■ **Available data**
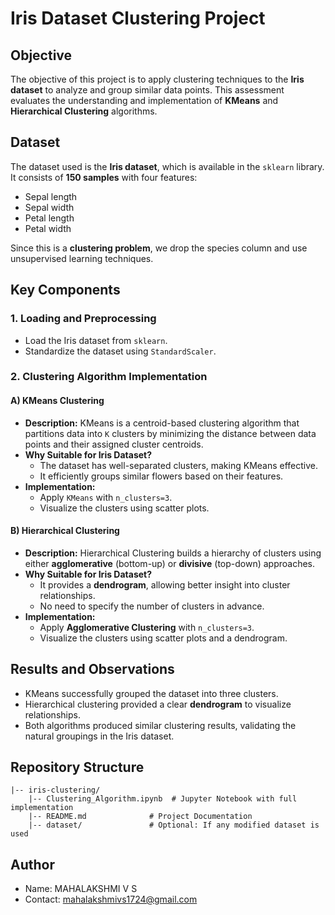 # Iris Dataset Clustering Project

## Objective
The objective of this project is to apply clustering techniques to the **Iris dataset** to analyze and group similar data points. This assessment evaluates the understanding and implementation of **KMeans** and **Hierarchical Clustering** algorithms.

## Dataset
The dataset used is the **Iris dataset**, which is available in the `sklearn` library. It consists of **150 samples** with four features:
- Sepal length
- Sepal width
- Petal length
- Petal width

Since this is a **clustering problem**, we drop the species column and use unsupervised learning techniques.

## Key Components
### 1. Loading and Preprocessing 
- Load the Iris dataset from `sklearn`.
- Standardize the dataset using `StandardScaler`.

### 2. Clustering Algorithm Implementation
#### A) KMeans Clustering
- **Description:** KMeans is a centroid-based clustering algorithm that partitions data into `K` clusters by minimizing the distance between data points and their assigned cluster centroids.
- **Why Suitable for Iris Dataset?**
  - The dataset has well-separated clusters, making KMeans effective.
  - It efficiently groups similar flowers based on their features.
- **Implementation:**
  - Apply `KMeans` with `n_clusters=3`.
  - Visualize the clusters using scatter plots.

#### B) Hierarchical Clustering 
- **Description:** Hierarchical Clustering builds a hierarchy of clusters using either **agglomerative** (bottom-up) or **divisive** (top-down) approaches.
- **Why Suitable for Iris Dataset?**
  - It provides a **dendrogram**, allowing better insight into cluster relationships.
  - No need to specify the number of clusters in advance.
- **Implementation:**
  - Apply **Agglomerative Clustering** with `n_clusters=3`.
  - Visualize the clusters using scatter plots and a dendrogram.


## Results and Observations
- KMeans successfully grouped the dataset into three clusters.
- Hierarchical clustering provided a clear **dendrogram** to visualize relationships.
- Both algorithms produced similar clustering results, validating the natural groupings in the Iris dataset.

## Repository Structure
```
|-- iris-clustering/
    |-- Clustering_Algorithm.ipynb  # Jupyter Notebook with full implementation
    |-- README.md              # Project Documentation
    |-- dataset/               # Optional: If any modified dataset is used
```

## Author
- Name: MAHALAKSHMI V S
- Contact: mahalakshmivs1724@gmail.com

■ **What is being asked**
From the data above, output only the lines between the line containing "#### B) Hierarchical Clustering" and the line containing "## Results and Observations", inclusive, exactly as written.

■ **Output for this exercise**
#### B) Hierarchical Clustering 
- **Description:** Hierarchical Clustering builds a hierarchy of clusters using either **agglomerative** (bottom-up) or **divisive** (top-down) approaches.
- **Why Suitable for Iris Dataset?**
  - It provides a **dendrogram**, allowing better insight into cluster relationships.
  - No need to specify the number of clusters in advance.
- **Implementation:**
  - Apply **Agglomerative Clustering** with `n_clusters=3`.
  - Visualize the clusters using scatter plots and a dendrogram.


## Results and Observations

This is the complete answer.